Q1. What is Hadoop?
A1. Hadoop is an open-source software framework for storing large amounts of data and processing/querying those data on a cluster with multiple nodes of commodity hardware (i.e. low cost hardware). In short, Hadoop consists of
1. HDFS (Hadoop Distributed File System): HDFS allows you to store huge amounts of data in a distributed and a redundant manner. For example, a 1 GB (i.e 1024 MB) text file can be split into 16 * 128MB files and stored on 8 different nodes in a Hadoop cluster. Each split can be replicated 3 times for fault tolerance so that if 1 node goes down, you have backups. HDFS is good for sequential write-once-and-read-many times type access.

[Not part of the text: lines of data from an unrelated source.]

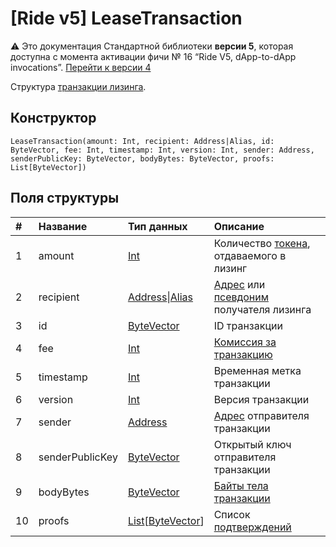 # [Ride v5] LeaseTransaction

:warning: Это документация Стандартной библиотеки **версии 5**, которая доступна с момента активации фичи №&nbsp;16 “Ride V5, dApp-to-dApp invocations”. [Перейти к&nbsp;версии&nbsp;4](/ru/ride/structures/transaction-structures/lease-transaction)

Структура [транзакции лизинга](/ru/blockchain/transaction-type/lease-transaction).

## Конструктор

``` ride
LeaseTransaction(amount: Int, recipient: Address|Alias, id: ByteVector, fee: Int, timestamp: Int, version: Int, sender: Address, senderPublicKey: ByteVector, bodyBytes: ByteVector, proofs: List[ByteVector])
```

## Поля структуры

| # | Название | Тип данных | Описание |
| :--- | :--- | :--- | :--- |
| 1 | amount | [Int](/ru/ride/v5/data-types/int) | Количество [токена](/ru/blockchain/token/), отдаваемого в лизинг |
| 2 | recipient | [Address](/ru/ride/v5/structures/common-structures/address)&#124;[Alias](/ru/ride/v5/structures/common-structures/alias) | [Адрес](/ru/blockchain/account/address) или [псевдоним](/ru/blockchain/account/alias) получателя лизинга |
| 3 | id | [ByteVector](/ru/ride/v5/data-types/byte-vector) | ID транзакции |
| 4 | fee | [Int](/ru/ride/v5/data-types/int) | [Комиссия за транзакцию](/ru/blockchain/transaction/transaction-fee) |
| 5 | timestamp | [Int](/ru/ride/v5/data-types/int) | Временная метка транзакции |
| 6 | version | [Int](/ru/ride/v5/data-types/int) | Версия транзакции |
| 7 | sender | [Address](/ru/ride/v5/structures/common-structures/address) | [Адрес](/ru/blockchain/account/address) отправителя транзакции |
| 8 | senderPublicKey | [ByteVector](/ru/ride/v5/data-types/byte-vector) | Открытый ключ отправителя транзакции |
| 9 | bodyBytes | [ByteVector](/ru/ride/v5/data-types/byte-vector) | [Байты тела транзакции](/ru/blockchain/glossary#б) |
| 10 | proofs | [List](/ru/ride/v5/data-types/list)[[ByteVector](/ru/ride/v5/data-types/byte-vector)] | Список [подтверждений](/ru/blockchain/transaction/transaction-proof) |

2. MapReduce: A computational framework. This processes large amounts of data in a distributed and parallel manner. When you do a query on the above 1 GB file for all users with age > 18, there will be say “8 map” functions running in parallel to extract users with age > 18 within its 128MB split file, and then the “reduce” function will run to combine all the individual outputs into a single final result.
3. YARN (Yet Another Resource Nagotiator): A framework for job scheduling and cluster resource management.
4. Hadoop eco system, with 15+ frameworks & tools like Sqoop, Flume, Kafka, Pig, Hive, Spark, Impala, etc to ingest data into HDFS, to wrangle data (i.e. transform, enrich, aggregate, etc) within HDFS, and to query data from HDFS for business intelligence & analytics. Some tools like Pig & Hive are abstraction layers on top of MapReduce, whilst the other tools like Spark & Impala are improved architecture/design from MapReduce for much improved latencies to support near real-time (i.e. NRT) & real-time processing.
Q2. Why are organizations moving from traditional data warehouse tools to smarter data hubs based on Hadoop eco systems?
A2. Organizations are investing on enhancing their
Existing data infrastructure:
- predominantly using “structured data” stored in high-end & expensive hardwares
- predominantly processed as ETL batch jobs for ingesting data into RDBMS and data warehouse systems for data mining, analysis & reporting to make key business decisions.
- predominantly handle data volumes in gigabytes to terabytes
Smarter data infrastructure based on Hadoop where
- structured (e.g. RDBMS), unstructured (e.g, images, PDFs, docs ), & semi-structured (e.g. logs, XMLs) data can be stored in cheaper commodity machines in a scalable and fault tolerant manner.
- data can be ingested via batch jobs and near real time (i.e. NRT, 200ms to 2 seconds) streaming (e.g. Flume & Kafka).
- data can be queried with low latency (i.e under 100ms) capabilities with tools like Spark & Impala.
- larger data volumes in terabytes to petabytes can be stored.
which empowers organizations to make better business decisions with smarter & bigger data with more powerful tools to ingest data, to wrangle stored data (e.g. aggregate, enrich, transform, etc), and to query the wrangled data with low-latency capabilities for reporting & business intelligence.
Q3. How does a smarter & bigger data hub architectures differ from a traditional data warehouse architectures?
Traditional Enterprise Data Warehouse Architecture
Hadoop based Data Hub Architecture
Q4. What are the benefits of Hadoop based Data Hubs?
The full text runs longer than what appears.